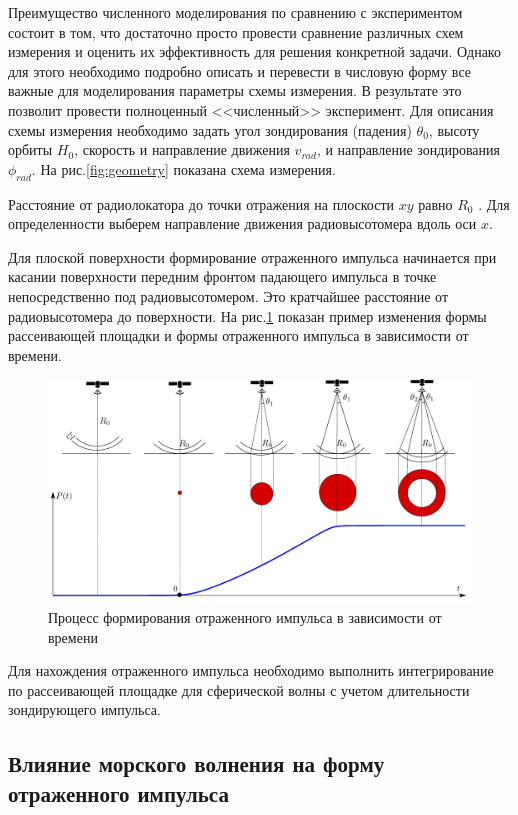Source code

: Преимущество численного моделирования по сравнению с экспериментом состоит в
том, что достаточно просто провести сравнение различных схем измерения и
оценить их эффективность для решения конкретной задачи. Однако для этого
необходимо подробно описать и перевести в числовую форму все важные для
моделирования параметры схемы измерения. В результате это позволит провести
полноценный <<численный>> эксперимент.  Для описания схемы измерения необходимо
задать угол зондирования (падения) $\theta_0$, высоту орбиты $H_0$, скорость и
направление движения $v_{rad}$, и направление зондирования $\phi_{rad}$. На рис.\ref{fig:geometry} показана схема измерения. 

Расстояние от радиолокатора до точки отражения на плоскости $xy$ равно $R_0$ .
Для определенности выберем направление движения радиовысотомера вдоль оси $x$.


Для плоской поверхности формирование отраженного импульса начинается при
касании поверхности передним фронтом падающего импульса в точке непосредственно
под радиовысотомером. Это кратчайшее расстояние от радиовысотомера до
поверхности. На рис.\ref{fig:wave_form} показан пример изменения формы
рассеивающей площадки и формы отраженного импульса в зависимости от времени.
\begin{figure}[h]
    \centering
    \includegraphics[]{fig/flat_wave1.pdf}
    \caption{Процесс формирования отраженного импульса в зависимости от времени}
    \label{fig:wave_form}
\end{figure}

Для нахождения отраженного импульса необходимо выполнить интегрирование по
рассеивающей площадке для сферической волны с учетом длительности зондирующего
импульса.


\subsection{Влияние морского волнения на форму отраженного импульса}%
\label{sub:vliianie_morskogo_volneniia_na_vormu_otrazhennogo_impul_sa}

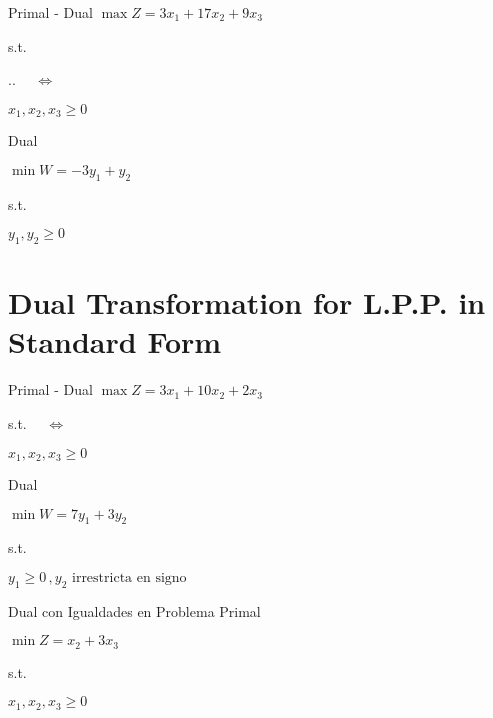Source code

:\begin{frameExample}{Primal - Dual}{}
  $  \max Z = 3x_1+ 17x_2 + 9x_3 $
  
  s.t.\vspace{5mm}


  \sysdelim..
$\quad \Leftrightarrow \quad$ 

$x_1, x_2, x_3  \geq 0 $
\vspace{5mm}

\begin{block}{Dual}
  
  $\min W = -3y_1 + y_2 $

                  s.t.  %
  
  $    y_1, y_2  \geq 0 $
\end{block}
\end{frameExample}


\section{Dual Transformation for L.P.P. in Standard Form}
\label{sec:standard-form}


\begin{frameExample}{Primal - Dual}{}
   $  \max Z = 3x_1+ 10x_2 + 2x_3 $
  
  s.t. $\quad \Leftrightarrow \quad$

$x_1, x_2, x_3  \geq 0 $
\vspace{3mm}
\begin{block}{Dual}
  
  $\min W = 7y_1 + 3y_2 $

                  s.t.  %
  
  $    y_1\geq 0 \, , y_2 \text{ irrestricta en signo}$
\end{block}
\end{frameExample}


\begin{frameExample}{Dual con Igualdades en Problema Primal}
  
  $\min Z = x_2 + 3x_3$

  s.t.


  $x_1, x_2, x_3 \geq 0$
\end{frameExample}

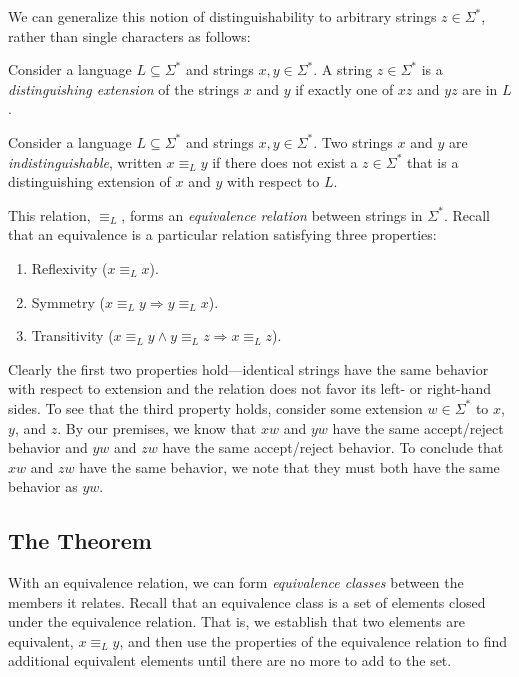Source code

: \documentclass[11pt]{book}
\begin{document}
We can generalize this notion of distinguishability to arbitrary strings $z \in \Sigma^*$, rather than single characters as follows:
\begin{defn}
  Consider a language $L \subseteq \Sigma^*$ and strings $x, y \in \Sigma^*$.
  A string $z \in \Sigma^*$ is a \emph{distinguishing extension} of the strings $x$ and $y$ if exactly one of $xz$ and $yz$ are in $L$.
\end{defn}
\begin{defn}
  Consider a language $L \subseteq \Sigma^*$ and strings $x, y \in \Sigma^*$.
  Two strings $x$ and $y$ are \emph{indistinguishable}, written $x \equiv_L y$ if there does not exist a $z \in \Sigma^*$ that is a distinguishing extension of $x$ and $y$ with respect to $L$.
\end{defn}

This relation, $\equiv_L$, forms an \emph{equivalence relation} between strings in $\Sigma^*$.
Recall that an equivalence is a particular relation satisfying three properties:
\begin{enumerate}[itemsep=0pt]
  \item Reflexivity ($x \equiv_L x$).
  \item Symmetry ($x \equiv_L y \Rightarrow y \equiv_L x$).
  \item Transitivity ($x \equiv_L y \wedge y \equiv_L z \Rightarrow x \equiv_L z$).
\end{enumerate}
Clearly the first two properties hold---identical strings have the same behavior with respect to extension and the relation does not favor its left- or right-hand sides.
To see that the third property holds, consider some extension $w \in \Sigma^*$ to $x$, $y$, and $z$.
By our premises, we know that $xw$ and $yw$ have the same accept/reject behavior and $yw$ and $zw$ have the same accept/reject behavior.
To conclude that $xw$ and $zw$ have the same behavior, we note that they must both have the same behavior as $yw$.

\subsection*{The Theorem}

With an equivalence relation, we can form \emph{equivalence classes} between the members it relates.
Recall that an equivalence class is a set of elements closed under the equivalence relation.
That is, we establish that two elements are equivalent, $x \equiv_L y$, and then use the properties of the equivalence relation to find additional equivalent elements until there are no more to add to the set.
\end{document}
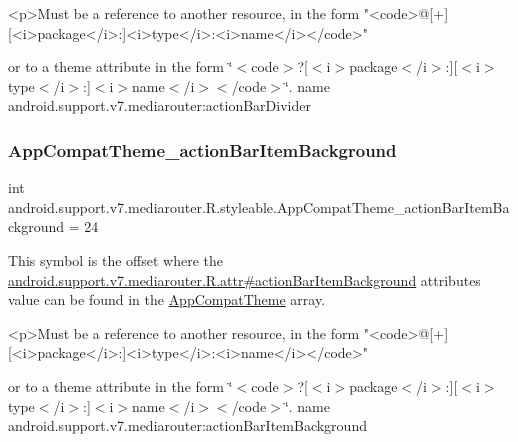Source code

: \begin{DoxyVerb}      <p>Must be a reference to another resource, in the form "<code>@[+][<i>package</i>:]<i>type</i>:<i>name</i></code>"
\end{DoxyVerb}
 or to a theme attribute in the form \char`\"{}$<$code$>$?\mbox{[}$<$i$>$package$<$/i$>$\+:\mbox{]}\mbox{[}$<$i$>$type$<$/i$>$\+:\mbox{]}$<$i$>$name$<$/i$>$$<$/code$>$\char`\"{}.  name android.\+support.\+v7.\+mediarouter\+:action\+Bar\+Divider \mbox{\label{classandroid_1_1support_1_1v7_1_1mediarouter_1_1R_1_1styleable_a90c427e103e51830dfc3b0742ec37ff4}} 
\subsubsection{\texorpdfstring{App\+Compat\+Theme\+\_\+action\+Bar\+Item\+Background}{AppCompatTheme\_actionBarItemBackground}}
{\footnotesize\ttfamily int android.\+support.\+v7.\+mediarouter.\+R.\+styleable.\+App\+Compat\+Theme\+\_\+action\+Bar\+Item\+Background = 24\hspace{0.3cm}{\ttfamily [static]}}

This symbol is the offset where the \hyperlink{classandroid_1_1support_1_1v7_1_1mediarouter_1_1R_1_1attr_acf2d518fb015adaa3c6f71ae62af3d15}{android.\+support.\+v7.\+mediarouter.\+R.\+attr\#action\+Bar\+Item\+Background} attribute\textquotesingle{}s value can be found in the \hyperlink{classandroid_1_1support_1_1v7_1_1mediarouter_1_1R_1_1styleable_a4e3d3900c75d49aeb2f283cac00214d6}{App\+Compat\+Theme} array.

\begin{DoxyVerb}      <p>Must be a reference to another resource, in the form "<code>@[+][<i>package</i>:]<i>type</i>:<i>name</i></code>"
\end{DoxyVerb}
 or to a theme attribute in the form \char`\"{}$<$code$>$?\mbox{[}$<$i$>$package$<$/i$>$\+:\mbox{]}\mbox{[}$<$i$>$type$<$/i$>$\+:\mbox{]}$<$i$>$name$<$/i$>$$<$/code$>$\char`\"{}.  name android.\+support.\+v7.\+mediarouter\+:action\+Bar\+Item\+Background \mbox{\label{classandroid_1_1support_1_1v7_1_1mediarouter_1_1R_1_1styleable_af1394a44da974408e6b670d517a5c780}} 
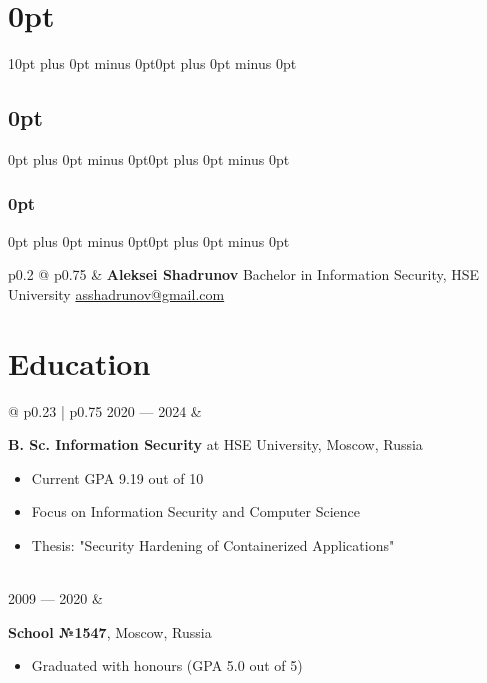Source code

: \documentclass[12pt, a4paper]{extarticle}
\begin{document}
\titlespacing\section{0pt}{10pt plus 0pt minus 0pt}{0pt plus 0pt minus 0pt}
\titlespacing\subsection{0pt}{0pt plus 0pt minus 0pt}{0pt plus 0pt minus 0pt}
\titlespacing\subsubsection{0pt}{0pt plus 0pt minus 0pt}{0pt plus 0pt minus 0pt}

\begin{tabular}{ p{0.2\textwidth} @{\textwidth} p{0.75\textwidth} }
    &
    {\huge \bf \raggedleft Aleksei Shadrunov}  \newline
    \small
    {Bachelor in Information Security, HSE University} \newline
    \href{mailto:asshadrunov@gmail.com}{asshadrunov@gmail.com} \\
\end{tabular}

\section*{Education}

\begin{tabular}{ @{\hskip 0pt} p{0.23\textwidth} | p{0.75\textwidth} }
    2020 — 2024
    & 
    \begin{minipage}[t]{\linewidth}
        {\bf B. Sc. Information Security} at HSE University, Moscow, Russia 
        \begin{itemize}[nosep,after=\strut]
            \item Current GPA 9.19 out of 10
            \item Focus on Information Security and Computer Science
            \item Thesis: "Security Hardening of Containerized Applications"
        \end{itemize}
    \end{minipage} \\
    2009 — 2020 
    & 
    \begin{minipage}[t]{\linewidth}
        {\bf School №1547}, Moscow, Russia 
        \begin{itemize}[nosep,after=\strut]
            \item Graduated with honours (GPA 5.0 out of 5)
        \end{itemize}
    \end{minipage} \\
\end{tabular}
\end{document}
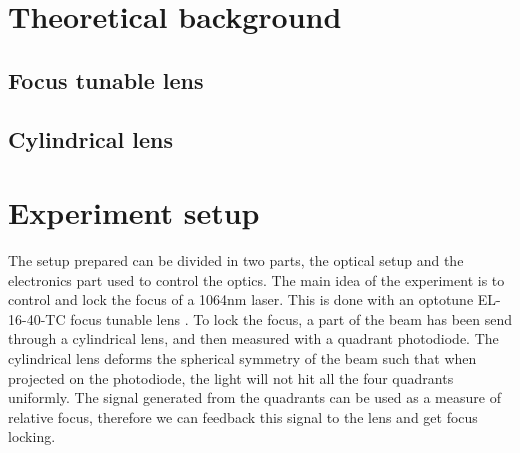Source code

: \documentclass[a4paper,10pt]{article}
\begin{document}
\section{Theoretical background}
\subsection{Focus tunable lens}
\subsection{Cylindrical lens}

\section{Experiment setup}
The setup prepared can be divided in two parts, the optical setup and the electronics part used to control the optics. The main idea of the experiment is to control and lock the focus of a 1064nm laser. This is done with an optotune EL-16-40-TC focus tunable lens \cite{lens_datasheet}. To lock the focus, a part of the beam has been send through a cylindrical lens, and then measured with a quadrant photodiode. The cylindrical lens deforms the spherical symmetry of the beam such that when projected on the photodiode, the light will not hit all the four quadrants uniformly. The signal generated from the quadrants can be used as a measure of relative focus, therefore we can feedback this signal to the lens and get focus locking.
\end{document}

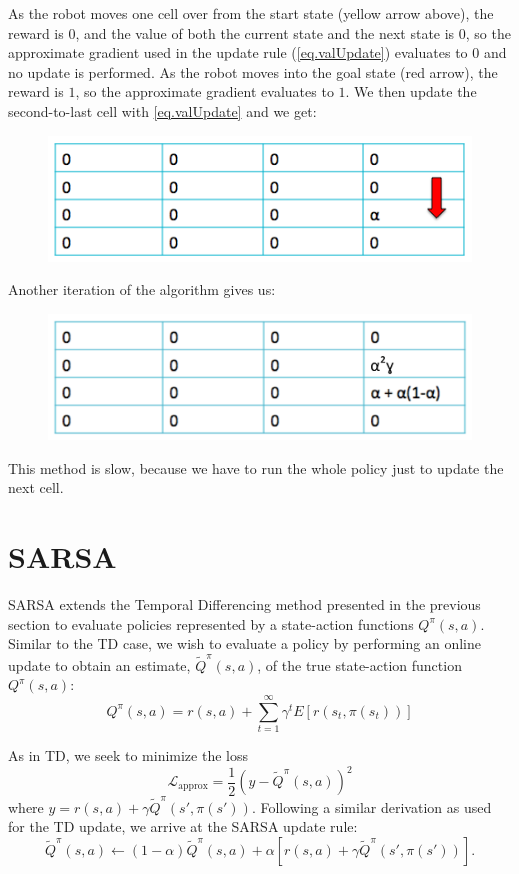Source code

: \documentclass[11pt]{article}
\numberwithin{equation}{section}
\numberwithin{figure}{section}
\begin{document}
As the robot moves one cell over from the start state (yellow arrow above), the reward is $0$, and the value of both the current state and the next state is $0$, so the approximate gradient used in the update rule (\cref{eq.valUpdate}) evaluates to $0$ and no update is performed. As the robot moves into the goal state (red arrow), the reward is $1$, so the approximate gradient evaluates to $1$.  We then update the second-to-last cell with \cref{eq.valUpdate} and we get:

\begin{figure}[h!]
	\centering
	\includegraphics[width=.4\columnwidth]{./images/fig3}
	\label{fig.fig3}
\end{figure}

Another iteration of the algorithm gives us:

\begin{figure}[h!]
	\centering
	\includegraphics[width=.4\columnwidth]{./images/fig4new}
	\label{fig.fig4}
\end{figure}

This method is slow, because we have to run the whole policy just to update the next cell.  

\section{SARSA}
SARSA extends the Temporal Differencing method presented in the previous
section to evaluate policies represented by a state-action functions
$Q^\pi(s,a)$. Similar to the TD case, we wish to evaluate a policy by
performing an online update to obtain an estimate, $\tilde{Q}^\pi(s,a)$, of the
true state-action function $Q^\pi(s,a)$:
\begin{equation}
	Q^\pi(s,a) = r(s,a) + \sum_{t = 1}^\infty \gamma^t E[r(s_t,\pi(s_t))]
	\label{eq.sarsaEval}
\end{equation}

As in TD, we seek to minimize the loss
\begin{equation}
	\mathcal{L}_\text{approx} = \frac{1}{2} \left(y - \tilde{Q}^\pi(s,a) \right)^2
	\label{eq.sarsaLoss}
\end{equation}
where $y = r(s,a) + \gamma \tilde{Q}^\pi(s',\pi(s'))$. Following a similar
derivation as used for the TD update, we arrive at the SARSA update rule:
\begin{equation}
    \tilde{Q}^\pi(s,a) \leftarrow  (1 - \alpha) \tilde{Q}^\pi(s,a)
        + \alpha \left[ r(s,a) + \gamma \tilde{Q}^\pi(s',\pi(s')) \right].
	\label{eq.sarsaUpdate}
\end{equation}
\end{document}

Work item: What are the lines, exactly as written above, from the line with "A string $z" to the line with "To see that", both included? Output only those.

Answer space:
  A string $z \in \Sigma^*$ is a \emph{distinguishing extension} of the strings $x$ and $y$ if exactly one of $xz$ and $yz$ are in $L$.
\end{defn}
\begin{defn}
  Consider a language $L \subseteq \Sigma^*$ and strings $x, y \in \Sigma^*$.
  Two strings $x$ and $y$ are \emph{indistinguishable}, written $x \equiv_L y$ if there does not exist a $z \in \Sigma^*$ that is a distinguishing extension of $x$ and $y$ with respect to $L$.
\end{defn}

This relation, $\equiv_L$, forms an \emph{equivalence relation} between strings in $\Sigma^*$.
Recall that an equivalence is a particular relation satisfying three properties:
\begin{enumerate}[itemsep=0pt]
  \item Reflexivity ($x \equiv_L x$).
  \item Symmetry ($x \equiv_L y \Rightarrow y \equiv_L x$).
  \item Transitivity ($x \equiv_L y \wedge y \equiv_L z \Rightarrow x \equiv_L z$).
\end{enumerate}
Clearly the first two properties hold---identical strings have the same behavior with respect to extension and the relation does not favor its left- or right-hand sides.
To see that the third property holds, consider some extension $w \in \Sigma^*$ to $x$, $y$, and $z$.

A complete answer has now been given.